6. If the repo already has a similar pattern (services, routes, API handlers), follow it.

Before editing:
- Inspect the repo structure, package manager, framework routing style, and existing API/client patterns.
- If there is no server-side execution layer for this stack, stop and explain the smallest safe backend/serverless option before adding one.
- If installing packages is required, use the package manager already present in the repo and explain the dependency first.

## Install / dependencies
```bash
npm install @latentkit/sdk
```

## Client setup (server-side)
```ts
// lib/latentkit.ts — server-only module
import 'server-only';
import { LatentKit } from '@latentkit/sdk';

export function getLatentKitClient() {
  const apiKey = process.env.LATENTKIT_API_KEY;
  if (!apiKey) throw new Error('LATENTKIT_API_KEY is not set');
  return new LatentKit({ apiKey });
}
```

## Example handler
```ts
// app/api/chat/route.ts
import { NextResponse } from 'next/server';
import { LatentKitApiError } from '@latentkit/sdk';
import { getLatentKitClient } from '@/lib/latentkit';

export async function POST(request: Request) {
  const body = await request.json();
  if (!Array.isArray(body.messages)) {
    return NextResponse.json({ error: 'invalid_messages' }, { status: 400 });
  }

  const client = getLatentKitClient();
  try {
    const response = await client.chat.create({
      messages: body.messages,
      response_profile: 'balanced',
      max_tokens: body.max_tokens ?? 500,
    });
    return NextResponse.json({ content: response.content });
  } catch (error) {
    if (error instanceof LatentKitApiError) {
      console.error('LatentKit request failed', { status: error.status, code: error.code, request_id: error.request_id });
      return NextResponse.json({ error: error.code ?? 'latentkit_error' }, { status: 502 });
    }
    throw error;
  }
}
```

## Suggested file layout
```text
lib/latentkit.ts          # server-only client factory
app/api/chat/route.ts     # POST handler; frontend calls /api/chat
.env.local                # LATENTKIT_API_KEY=lk_... (never commit)
```

## Stack notes
Keep LATENTKIT_API_KEY out of NEXT_PUBLIC_* vars. Call your /api/chat route from client components. If the project uses Pages Router instead of App Router, create pages/api/chat.ts with the same server-only rules.
## Verification
- Confirm no secret appears in client bundles or committed files.
- Send a test message and log `X-LK-Request-ID` on failure.
- Do not add `model` or `provider` fields to LatentKit requests.
- Confirm the route works from the LatentKit console first if app requests fail.

## When finished
Summarize what changed, which env vars are required, and how to run a test request.
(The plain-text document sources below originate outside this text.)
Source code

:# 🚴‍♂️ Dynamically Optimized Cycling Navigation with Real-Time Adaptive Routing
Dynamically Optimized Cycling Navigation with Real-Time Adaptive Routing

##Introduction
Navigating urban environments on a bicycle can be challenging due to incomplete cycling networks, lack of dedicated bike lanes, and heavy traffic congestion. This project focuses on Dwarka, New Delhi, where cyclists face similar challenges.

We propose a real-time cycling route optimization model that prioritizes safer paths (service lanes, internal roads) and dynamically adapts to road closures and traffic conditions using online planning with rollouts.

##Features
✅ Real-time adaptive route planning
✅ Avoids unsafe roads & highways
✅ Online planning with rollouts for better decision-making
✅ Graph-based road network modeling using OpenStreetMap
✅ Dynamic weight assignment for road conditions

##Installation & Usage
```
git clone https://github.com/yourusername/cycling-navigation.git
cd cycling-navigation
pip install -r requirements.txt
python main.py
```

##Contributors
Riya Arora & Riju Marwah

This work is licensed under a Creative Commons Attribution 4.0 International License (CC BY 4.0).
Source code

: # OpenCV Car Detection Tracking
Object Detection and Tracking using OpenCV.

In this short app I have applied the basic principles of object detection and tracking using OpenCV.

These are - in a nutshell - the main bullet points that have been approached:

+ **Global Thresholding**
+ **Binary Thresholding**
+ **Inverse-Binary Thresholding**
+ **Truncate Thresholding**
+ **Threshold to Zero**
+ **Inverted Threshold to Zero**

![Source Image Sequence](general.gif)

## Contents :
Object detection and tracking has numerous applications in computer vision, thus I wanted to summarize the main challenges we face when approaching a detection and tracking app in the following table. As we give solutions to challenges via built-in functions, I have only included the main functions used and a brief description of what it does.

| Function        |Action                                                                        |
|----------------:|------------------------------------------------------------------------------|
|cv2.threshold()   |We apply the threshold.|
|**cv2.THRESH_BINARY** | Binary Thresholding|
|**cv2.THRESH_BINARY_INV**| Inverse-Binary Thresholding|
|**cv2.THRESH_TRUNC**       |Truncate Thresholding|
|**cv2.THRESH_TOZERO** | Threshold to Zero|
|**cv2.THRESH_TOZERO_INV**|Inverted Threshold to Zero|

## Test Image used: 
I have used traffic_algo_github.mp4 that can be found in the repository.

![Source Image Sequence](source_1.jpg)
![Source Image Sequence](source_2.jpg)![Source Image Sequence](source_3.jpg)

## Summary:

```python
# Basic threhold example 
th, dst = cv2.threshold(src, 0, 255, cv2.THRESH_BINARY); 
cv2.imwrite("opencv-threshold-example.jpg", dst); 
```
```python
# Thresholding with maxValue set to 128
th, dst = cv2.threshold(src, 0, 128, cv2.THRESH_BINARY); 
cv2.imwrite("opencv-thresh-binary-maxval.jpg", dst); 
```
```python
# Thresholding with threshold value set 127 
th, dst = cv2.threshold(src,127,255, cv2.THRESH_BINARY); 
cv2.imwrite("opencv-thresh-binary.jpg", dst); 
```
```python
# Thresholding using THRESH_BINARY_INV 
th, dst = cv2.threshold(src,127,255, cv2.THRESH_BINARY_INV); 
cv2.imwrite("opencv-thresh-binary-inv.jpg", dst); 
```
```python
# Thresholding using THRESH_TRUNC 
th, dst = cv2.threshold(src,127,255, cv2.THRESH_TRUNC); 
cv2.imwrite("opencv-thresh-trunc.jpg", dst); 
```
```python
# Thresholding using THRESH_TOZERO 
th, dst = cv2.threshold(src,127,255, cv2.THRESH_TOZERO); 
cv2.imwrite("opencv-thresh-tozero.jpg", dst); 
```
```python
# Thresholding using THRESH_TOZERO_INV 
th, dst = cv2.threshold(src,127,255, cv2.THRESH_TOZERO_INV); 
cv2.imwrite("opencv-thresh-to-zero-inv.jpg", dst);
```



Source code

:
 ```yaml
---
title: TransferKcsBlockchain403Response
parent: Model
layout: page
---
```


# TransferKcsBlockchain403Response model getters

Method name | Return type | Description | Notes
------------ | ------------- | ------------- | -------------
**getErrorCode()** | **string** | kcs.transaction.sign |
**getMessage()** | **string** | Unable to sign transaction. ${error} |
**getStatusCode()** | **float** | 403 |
What these prompts enforce

Every generated prompt includes safety rules so AI tools do not wreck your project:

  • Do not break existing folder structure or architecture
  • Focus only on LatentKit integration — no unrelated rewrites
  • Inspect the repo before editing; explain blockers first
  • Follow your framework's conventions (Next.js App Router, Laravel services, Django apps, etc.)
  • Keep secrets server-side and production-safe
  • Explain major changes before applying them

Quick start after copying

  1. Create an API key in the LatentKit console
  2. Paste the prompt into your AI tool (Cursor agent, Windsurf Cascade, Claude, etc.)
  3. Let it propose a small plan before it edits files
  4. Verify with the Quickstart once your handler exists

Console companion

Signed-in developers can use Workspace → Developers for live API key selection, route status, and copyable multi-language examples alongside these public docs.